LetsLaw / Commercial Law  / Omnilateral Partner Covenants
Pactos de socios omnilaterales

Omnilateral Partner Covenants

What are the Partners’ Covenants?

Shareholders’ agreements are defined by the Supreme Court as those agreements by means of which the shareholders intend to regulate, with the force of a binding bond, aspects of the corporate legal relationship without using the channels specifically provided for this purpose in the law and the bylaws (SSTS 128/2009 and 138/2009, of March 6, 2009). 

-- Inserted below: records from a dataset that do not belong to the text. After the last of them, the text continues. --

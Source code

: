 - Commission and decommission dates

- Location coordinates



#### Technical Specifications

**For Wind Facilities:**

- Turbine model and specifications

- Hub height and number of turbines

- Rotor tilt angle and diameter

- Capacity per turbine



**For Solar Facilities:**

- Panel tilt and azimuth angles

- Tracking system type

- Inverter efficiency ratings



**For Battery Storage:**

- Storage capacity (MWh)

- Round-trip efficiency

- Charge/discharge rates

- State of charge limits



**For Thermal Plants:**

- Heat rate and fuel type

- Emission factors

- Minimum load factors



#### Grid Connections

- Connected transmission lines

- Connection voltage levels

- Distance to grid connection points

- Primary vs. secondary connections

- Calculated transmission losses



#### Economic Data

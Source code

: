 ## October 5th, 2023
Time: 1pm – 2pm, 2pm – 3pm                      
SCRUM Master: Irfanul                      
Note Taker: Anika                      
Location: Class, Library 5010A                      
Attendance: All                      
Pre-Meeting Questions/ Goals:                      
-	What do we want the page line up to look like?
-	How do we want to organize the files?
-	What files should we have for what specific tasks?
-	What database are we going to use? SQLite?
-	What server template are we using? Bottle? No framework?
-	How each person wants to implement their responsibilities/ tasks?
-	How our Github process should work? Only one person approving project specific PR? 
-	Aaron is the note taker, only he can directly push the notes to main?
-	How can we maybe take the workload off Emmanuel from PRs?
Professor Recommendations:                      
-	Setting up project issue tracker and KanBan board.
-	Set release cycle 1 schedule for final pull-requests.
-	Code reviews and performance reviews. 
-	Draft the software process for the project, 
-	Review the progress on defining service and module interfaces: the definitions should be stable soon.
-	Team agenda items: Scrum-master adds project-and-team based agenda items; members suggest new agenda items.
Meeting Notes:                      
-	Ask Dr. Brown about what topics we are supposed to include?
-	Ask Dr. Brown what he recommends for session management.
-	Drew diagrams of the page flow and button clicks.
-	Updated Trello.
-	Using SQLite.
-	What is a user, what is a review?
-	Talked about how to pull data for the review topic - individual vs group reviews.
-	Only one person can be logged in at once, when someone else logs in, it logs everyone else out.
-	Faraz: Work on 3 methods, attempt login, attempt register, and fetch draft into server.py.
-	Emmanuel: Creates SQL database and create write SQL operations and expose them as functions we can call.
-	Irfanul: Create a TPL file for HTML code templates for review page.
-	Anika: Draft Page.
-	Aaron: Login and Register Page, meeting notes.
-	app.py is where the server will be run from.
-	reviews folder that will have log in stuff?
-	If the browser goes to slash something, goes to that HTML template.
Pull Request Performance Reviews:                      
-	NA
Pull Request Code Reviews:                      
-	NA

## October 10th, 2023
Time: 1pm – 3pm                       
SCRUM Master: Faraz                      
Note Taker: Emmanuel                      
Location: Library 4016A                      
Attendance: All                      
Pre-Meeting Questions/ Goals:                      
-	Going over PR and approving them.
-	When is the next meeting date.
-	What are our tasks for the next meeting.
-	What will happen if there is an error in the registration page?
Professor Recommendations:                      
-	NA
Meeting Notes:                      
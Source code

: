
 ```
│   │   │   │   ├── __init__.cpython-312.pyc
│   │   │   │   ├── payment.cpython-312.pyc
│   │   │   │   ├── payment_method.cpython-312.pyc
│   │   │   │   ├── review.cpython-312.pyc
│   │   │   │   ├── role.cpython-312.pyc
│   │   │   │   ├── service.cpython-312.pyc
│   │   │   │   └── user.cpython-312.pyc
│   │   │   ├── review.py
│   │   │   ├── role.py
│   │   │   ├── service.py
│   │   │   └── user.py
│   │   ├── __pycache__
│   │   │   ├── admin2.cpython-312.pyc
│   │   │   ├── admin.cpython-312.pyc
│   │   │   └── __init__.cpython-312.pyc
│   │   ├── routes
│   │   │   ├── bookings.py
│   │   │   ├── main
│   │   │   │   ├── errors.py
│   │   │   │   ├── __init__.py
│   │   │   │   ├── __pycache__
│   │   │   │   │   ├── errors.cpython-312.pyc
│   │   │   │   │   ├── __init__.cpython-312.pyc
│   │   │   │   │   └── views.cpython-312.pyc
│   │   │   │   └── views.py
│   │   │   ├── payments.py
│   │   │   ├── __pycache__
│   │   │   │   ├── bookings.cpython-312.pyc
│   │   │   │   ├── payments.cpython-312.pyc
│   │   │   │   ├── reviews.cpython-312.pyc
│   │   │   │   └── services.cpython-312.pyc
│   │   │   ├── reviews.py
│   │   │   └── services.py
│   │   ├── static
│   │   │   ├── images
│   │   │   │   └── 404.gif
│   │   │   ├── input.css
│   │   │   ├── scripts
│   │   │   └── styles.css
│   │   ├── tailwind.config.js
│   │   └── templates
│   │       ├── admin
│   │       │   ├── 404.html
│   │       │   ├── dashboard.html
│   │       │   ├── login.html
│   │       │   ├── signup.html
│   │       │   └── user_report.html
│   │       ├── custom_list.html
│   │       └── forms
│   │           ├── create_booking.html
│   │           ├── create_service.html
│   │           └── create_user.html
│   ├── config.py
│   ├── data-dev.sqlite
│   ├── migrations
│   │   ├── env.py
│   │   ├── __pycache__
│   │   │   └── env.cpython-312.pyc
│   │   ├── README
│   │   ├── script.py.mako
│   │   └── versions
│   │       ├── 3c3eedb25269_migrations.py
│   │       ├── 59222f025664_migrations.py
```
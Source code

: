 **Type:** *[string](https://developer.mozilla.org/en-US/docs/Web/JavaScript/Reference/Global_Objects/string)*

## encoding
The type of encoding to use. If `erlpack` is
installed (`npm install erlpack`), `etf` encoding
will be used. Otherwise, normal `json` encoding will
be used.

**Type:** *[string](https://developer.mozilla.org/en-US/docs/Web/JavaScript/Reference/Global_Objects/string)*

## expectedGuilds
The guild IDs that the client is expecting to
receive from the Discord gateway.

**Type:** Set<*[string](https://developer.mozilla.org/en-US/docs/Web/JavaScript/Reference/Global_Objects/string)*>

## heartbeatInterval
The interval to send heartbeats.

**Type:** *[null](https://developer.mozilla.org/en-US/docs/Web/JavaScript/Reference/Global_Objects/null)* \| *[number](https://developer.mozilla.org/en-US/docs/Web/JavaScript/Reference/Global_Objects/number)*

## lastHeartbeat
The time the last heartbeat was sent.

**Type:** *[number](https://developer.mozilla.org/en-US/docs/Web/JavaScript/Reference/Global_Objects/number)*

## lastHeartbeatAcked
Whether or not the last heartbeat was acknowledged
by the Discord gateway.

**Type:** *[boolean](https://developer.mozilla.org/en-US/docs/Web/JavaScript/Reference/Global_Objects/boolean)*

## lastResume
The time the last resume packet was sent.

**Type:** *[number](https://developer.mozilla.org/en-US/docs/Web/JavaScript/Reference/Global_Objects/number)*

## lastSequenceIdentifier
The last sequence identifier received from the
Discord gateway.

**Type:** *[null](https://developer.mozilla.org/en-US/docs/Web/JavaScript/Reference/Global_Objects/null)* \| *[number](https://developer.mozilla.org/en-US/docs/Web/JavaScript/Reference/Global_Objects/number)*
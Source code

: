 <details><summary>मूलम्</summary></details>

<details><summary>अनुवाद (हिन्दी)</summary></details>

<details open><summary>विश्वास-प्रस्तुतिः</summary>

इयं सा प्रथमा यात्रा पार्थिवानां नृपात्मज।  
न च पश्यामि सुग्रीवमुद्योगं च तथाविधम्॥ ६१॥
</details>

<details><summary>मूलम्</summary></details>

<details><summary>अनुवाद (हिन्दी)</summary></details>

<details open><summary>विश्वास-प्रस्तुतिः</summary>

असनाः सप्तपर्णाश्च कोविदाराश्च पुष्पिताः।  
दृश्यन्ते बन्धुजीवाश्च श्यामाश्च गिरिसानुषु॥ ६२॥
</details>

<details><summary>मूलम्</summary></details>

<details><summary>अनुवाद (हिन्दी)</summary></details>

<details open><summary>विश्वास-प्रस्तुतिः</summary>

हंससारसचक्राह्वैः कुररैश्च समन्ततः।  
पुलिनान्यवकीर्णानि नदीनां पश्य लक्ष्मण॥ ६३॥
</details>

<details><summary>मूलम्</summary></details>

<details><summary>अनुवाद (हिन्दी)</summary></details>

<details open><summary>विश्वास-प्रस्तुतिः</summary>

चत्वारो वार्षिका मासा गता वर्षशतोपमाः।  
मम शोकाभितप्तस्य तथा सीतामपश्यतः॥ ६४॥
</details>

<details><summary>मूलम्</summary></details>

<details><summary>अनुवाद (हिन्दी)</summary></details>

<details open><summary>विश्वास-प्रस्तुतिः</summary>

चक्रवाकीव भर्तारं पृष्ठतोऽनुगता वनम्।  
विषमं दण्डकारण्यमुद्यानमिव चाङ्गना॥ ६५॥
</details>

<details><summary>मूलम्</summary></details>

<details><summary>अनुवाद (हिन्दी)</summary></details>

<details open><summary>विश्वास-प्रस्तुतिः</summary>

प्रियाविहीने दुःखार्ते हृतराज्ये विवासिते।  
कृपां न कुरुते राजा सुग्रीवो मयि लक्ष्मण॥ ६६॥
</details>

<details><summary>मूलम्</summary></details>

These agreements, which complement the company’s bylaws, are intended to regulate relations between partners, protect the company’s interests and establish decision-making mechanisms. Within this framework, omnilateral shareholders’ agreements occupy a prominent place, as they include all the partners of the company and establish common rules for all of them. In this article, we will explore what omnilateral shareholders’ agreements are, their relevance in Spanish law and how they can benefit partnerships.

Article 29 of the Capital Companies Law establishes that these reserved agreements between partners shall not be enforceable against the company. This means that, although the partners may agree on certain provisions among themselves, these cannot contradict or replace the rules established in the bylaws or the decisions formally adopted at general meetings.

What are Omnilateral Partner Covenants?

An omnilateral partner agreement is an agreement involving all partners in a partnership. Unlike bilateral or multilateral agreements, which may involve only some partners, omnilateral agreements cover all partners, ensuring that all parties are subject to the same rules and commitments.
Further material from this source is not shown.